En la antigüedad, casi la totalidad de culturas que cubrían nuestro planeta, estaban regidas por una serie de dioses la mar de majos (y con un pronto muy malo) que hacían que las buenaventuras llegaran a los corazones de los vecinos de cada pueblo. Y la gente tenía un huerto y sembraba cosas… y, claro ¡eso era una fiesta!: la Fiesta de la Cosecha.
Sí, la cosecha de cada año se pensaba, se compraban las semillas, se preparaba la tierra, se sembraba, se regaba con amor y se cuidaba ese tallo tierno, se rezaba muchísimo para que una tormenta no los matara a todos y se llevara consigo sus tallitos que empezaban a florecer (esto les daba mucha fuerza porque la gente tenía mucha fe). Entonces se empezaban a recoger esos pequeños frutos a mediados de verano, se seguía rezando y rezando por que la cosecha fuera buena y abundante para el invierno… y todo esto para que el campo dejara un buen porvenir de cara al año siguiente, y así, se pudiera hacer otra fiesta de la cosecha tan fantástica como esta.

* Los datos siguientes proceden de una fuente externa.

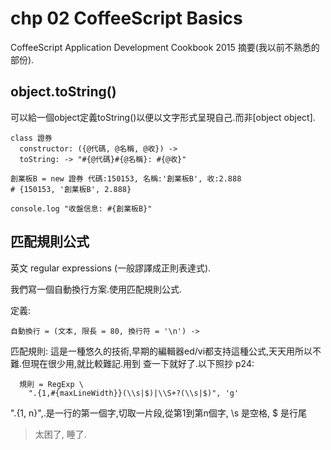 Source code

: # chp 02 CoffeeScript Basics
CoffeeScript Application Development Cookbook 2015
摘要(我以前不熟悉的部份).
## object.toString()
可以給一個object定義toString()以便以文字形式呈現自己.而非[object object].

    class 證券
      constructor: ({@代碼, @名稱, @收}) ->
      toString: -> "#{@代碼}#{@名稱}: #{@收}"

    創業板B = new 證券 代碼:150153, 名稱:'創業板B', 收:2.888
    # {150153, '創業板B', 2.888}

    console.log "收盤信息: #{創業板B}"

## 匹配規則公式
英文 regular expressions (一般謬譯成正則表達式).

我們寫一個自動換行方案.使用匹配規則公式.

定義:

    自動換行 = (文本, 限長 = 80, 換行符 = '\n') ->

匹配規則:
這是一種悠久的技術,早期的編輯器ed/vi都支持這種公式,天天用所以不難.但現在很少用,就比較難記.用到
查一下就好了.以下照抄 p24:

      規則 = RegExp \
        ".{1,#{maxLineWidth}}(\\s|$)|\\S+?(\\s|$)", 'g'

".{1, n}",.是一行的第一個字,切取一片段,從第1到第n個字, \s 是空格, $ 是行尾

> 太困了, 睡了.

¡Ah! Que se me olvidaba. Cada paso de este maravilloso ciclo se celebraba. Y lo hacían porque era un logro poder estar vivos con sus campos y sus quehaceres.
Bueno… que digo yo, tú no tienes un huerto de estos y seguramente no tengas dioses majos a los que rezarle. Pero hazte un favor, hermano, y busca como plantar en esa cabecita tuya antes de que todo esto se convierta en barbecho.
¡Y celébralo! Acuérdate sobretodo de celebrarlo.